═════ Task inputs ═════

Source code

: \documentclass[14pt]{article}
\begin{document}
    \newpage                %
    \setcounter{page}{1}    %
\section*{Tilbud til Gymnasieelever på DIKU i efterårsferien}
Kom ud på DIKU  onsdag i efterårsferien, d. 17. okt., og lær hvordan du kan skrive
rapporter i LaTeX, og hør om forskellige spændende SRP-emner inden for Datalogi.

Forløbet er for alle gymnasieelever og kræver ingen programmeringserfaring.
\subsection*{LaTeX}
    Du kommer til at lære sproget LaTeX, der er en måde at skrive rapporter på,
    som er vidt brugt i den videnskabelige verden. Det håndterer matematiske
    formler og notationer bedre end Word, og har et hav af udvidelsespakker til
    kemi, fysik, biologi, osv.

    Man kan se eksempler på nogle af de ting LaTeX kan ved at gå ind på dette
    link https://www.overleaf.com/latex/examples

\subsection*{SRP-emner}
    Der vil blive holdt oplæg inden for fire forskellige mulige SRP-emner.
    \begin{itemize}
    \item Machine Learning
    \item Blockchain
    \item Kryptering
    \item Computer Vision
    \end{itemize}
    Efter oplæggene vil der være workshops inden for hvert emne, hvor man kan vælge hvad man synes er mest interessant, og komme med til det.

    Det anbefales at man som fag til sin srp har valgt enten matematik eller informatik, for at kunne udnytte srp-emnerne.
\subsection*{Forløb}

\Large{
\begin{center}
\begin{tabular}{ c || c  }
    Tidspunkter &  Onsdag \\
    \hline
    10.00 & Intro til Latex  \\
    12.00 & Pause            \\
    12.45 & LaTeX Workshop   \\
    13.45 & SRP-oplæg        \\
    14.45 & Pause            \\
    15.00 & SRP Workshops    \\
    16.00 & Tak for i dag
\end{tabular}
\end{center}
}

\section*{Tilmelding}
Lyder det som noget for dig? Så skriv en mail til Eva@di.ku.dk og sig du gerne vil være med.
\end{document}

═════

__What you should do__
Wherever the string "rapporter" appears in the records above, copy the line it sits in.

__Response for this exercise__
rapporter i LaTeX, og hør om forskellige spændende SRP-emner inden for Datalogi.
    Du kommer til at lære sproget LaTeX, der er en måde at skrive rapporter på,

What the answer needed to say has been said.